* **Data**:
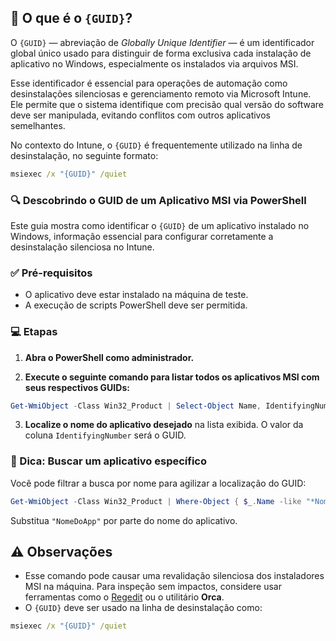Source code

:## 🧭 O que é o `{GUID}`?

O `{GUID}` — abreviação de *Globally Unique Identifier* — é um identificador global único usado para distinguir de forma exclusiva cada instalação de aplicativo no Windows, especialmente os instalados via arquivos MSI.

Esse identificador é essencial para operações de automação como desinstalações silenciosas e gerenciamento remoto via Microsoft Intune. Ele permite que o sistema identifique com precisão qual versão do software deve ser manipulada, evitando conflitos com outros aplicativos semelhantes.

No contexto do Intune, o `{GUID}` é frequentemente utilizado na linha de desinstalação, no seguinte formato:

```cmd
msiexec /x "{GUID}" /quiet
```

### 🔍 Descobrindo o GUID de um Aplicativo MSI via PowerShell

Este guia mostra como identificar o `{GUID}` de um aplicativo instalado no Windows, informação essencial para configurar corretamente a desinstalação silenciosa no Intune.

### ✅ Pré-requisitos

- O aplicativo deve estar instalado na máquina de teste.
- A execução de scripts PowerShell deve ser permitida.

### 💻 Etapas

1. **Abra o PowerShell como administrador.**

2. **Execute o seguinte comando para listar todos os aplicativos MSI com seus respectivos GUIDs:**

```powershell
Get-WmiObject -Class Win32_Product | Select-Object Name, IdentifyingNumber
```

3. **Localize o nome do aplicativo desejado** na lista exibida. O valor da coluna `IdentifyingNumber` será o GUID.

### 🎯 Dica: Buscar um aplicativo específico

Você pode filtrar a busca por nome para agilizar a localização do GUID:

```powershell
Get-WmiObject -Class Win32_Product | Where-Object { $_.Name -like "*NomeDoApp*" } | Select Name, IdentifyingNumber
```

Substitua `"NomeDoApp"` por parte do nome do aplicativo.

## ⚠️ Observações

- Esse comando pode causar uma revalidação silenciosa dos instaladores MSI na máquina. Para inspeção sem impactos, considere usar ferramentas como o [Regedit](https://learn.microsoft.com/en-us/windows/win32/sbscs/registry-entries-for-installed-applications) ou o utilitário **Orca**.
- O `{GUID}` deve ser usado na linha de desinstalação como:

```cmd
msiexec /x "{GUID}" /quiet
```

* **Aim of the task**: Looking back over the data above, restate word for word the lines that begin at the line with "No contexto do" and end at the line with "### 💻 Etapas", inclusive.

* **Written solution**:
No contexto do Intune, o `{GUID}` é frequentemente utilizado na linha de desinstalação, no seguinte formato:

```cmd
msiexec /x "{GUID}" /quiet
```

### 🔍 Descobrindo o GUID de um Aplicativo MSI via PowerShell

Este guia mostra como identificar o `{GUID}` de um aplicativo instalado no Windows, informação essencial para configurar corretamente a desinstalação silenciosa no Intune.

### ✅ Pré-requisitos

- O aplicativo deve estar instalado na máquina de teste.
- A execução de scripts PowerShell deve ser permitida.

### 💻 Etapas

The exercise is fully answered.